Al cronista ogni tanto ha regalato qualche confidenza personale, inedita: “Ho sempre voluto fare il religioso, nonostante il mio papà Francesco fosse ateo, dedito soprattutto al lavoro, alla gestione di tre negozi, di alimentari e di riparazione di radio. Mamma si chiamava Incoronata e per eccesso di gelosia papà non la fece studiare, ma io le davo lezioni di matematica in gran segreto e così lei, pur essendo analfabeta, imparò a gestire gli affari di famiglia. Parliamo di parecchi milioni di lire. Aveva una memoria prodigiosa, ricordava quanti chili di farina o cereali avevamo comperato, quanto erano costati al chilo… ma questo mondo mi andava stretto. Così, aiutato da mia sorella Maria, che stava diventando monaca di clausura col nome di suor Margherita, e dal vescovo di Muro Lucano, trovammo questa soluzione. Ufficialmente ‘salivo’ per studiare, ma in effetti entrai in questa Abbazia nel 1952 e non ne sono più uscito. Ripensamenti da allora? Macché.
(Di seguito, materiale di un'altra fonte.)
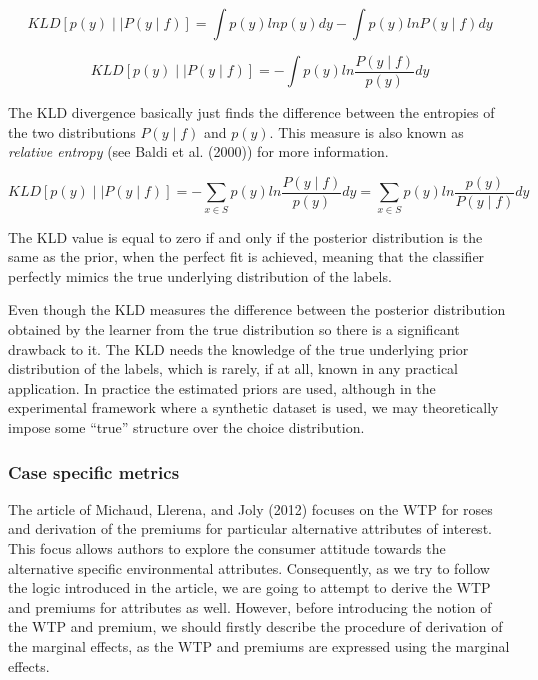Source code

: \documentclass[11pt,]{article}
\begin{document}
\begin{equation}
KLD [p(y) \mid \mid P (y \mid f) ] =
  \int p(y) ln p(y) dy - 
  \int p(y) ln P(y \mid f) dy
\end{equation}

\begin{equation}
KLD [p(y) \mid \mid P (y \mid f) ] =
  - \int p(y) ln \frac{P(y \mid f)}{p(y)} dy
\end{equation}

The KLD divergence basically just finds the difference between the
entropies of the two distributions \(P (y \mid f)\) and \(p(y)\). This
measure is also known as \emph{relative entropy} (see Baldi et al.
(2000)) for more information.

\begin{equation}
KLD [p(y) \mid \mid P (y \mid f) ] = 
  - \sum_{x \in S} p(y) ln \frac{P(y \mid f)}{p(y)} dy = \sum_{x \in S} p(y) ln \frac{p(y)}{P(y \mid f)} dy
\end{equation}

The KLD value is equal to zero if and only if the posterior distribution
is the same as the prior, when the perfect fit is achieved, meaning that
the classifier perfectly mimics the true underlying distribution of the
labels.

Even though the KLD measures the difference between the posterior
distribution obtained by the learner from the true distribution so there
is a significant drawback to it. The KLD needs the knowledge of the true
underlying prior distribution of the labels, which is rarely, if at all,
known in any practical application. In practice the estimated priors are
used, although in the experimental framework where a synthetic dataset
is used, we may theoretically impose some ``true'' structure over the
choice distribution.

\hypertarget{case-specific-metrics}{%
\subsubsection{Case specific metrics}\label{case-specific-metrics}}

The article of Michaud, Llerena, and Joly (2012) focuses on the WTP for
roses and derivation of the premiums for particular alternative
attributes of interest. This focus allows authors to explore the
consumer attitude towards the alternative specific environmental
attributes. Consequently, as we try to follow the logic introduced in
the article, we are going to attempt to derive the WTP and premiums for
attributes as well. However, before introducing the notion of the WTP
and premium, we should firstly describe the procedure of derivation of
the marginal effects, as the WTP and premiums are expressed using the
marginal effects.
\end{document}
Sai cosa dissi a papà che mi urlò ‘cosa posso sperare da te, a cosa mi servi se non farai neppure figli?’. Che fare i figli è molto facile, non farli è più difficile”. Ecco, se avessimo un piccolo dubbio sul perché fosse diventato benedettino, la sua risposta non ammise perplessità: “Con Margherita vagliammo molte ipotesi. Domenicano? No, loro rappresentano l’Inquisizione, una macchia della Chiesa. Gesuita? Sono troppo politicizzati. Francescano? Bravi religiosi, ma non amano lavorare. Alla fine l’ora et labora; benedettino, per giunta nella patria di San Benedetto, m’è sembrata la scelta migliore”. Se n’è andato sul letto di ferro battuto appartenuto a Luigi Manari, casualmente l’ultimo abate di San Pietro, alla cui morte, nel 1890, tutti i beni monumentali, fondiari e religiosi passarono alla Fondazione Agraria. Riposa in pace Martino, ribelle e ortodosso nel solco di San Benedetto.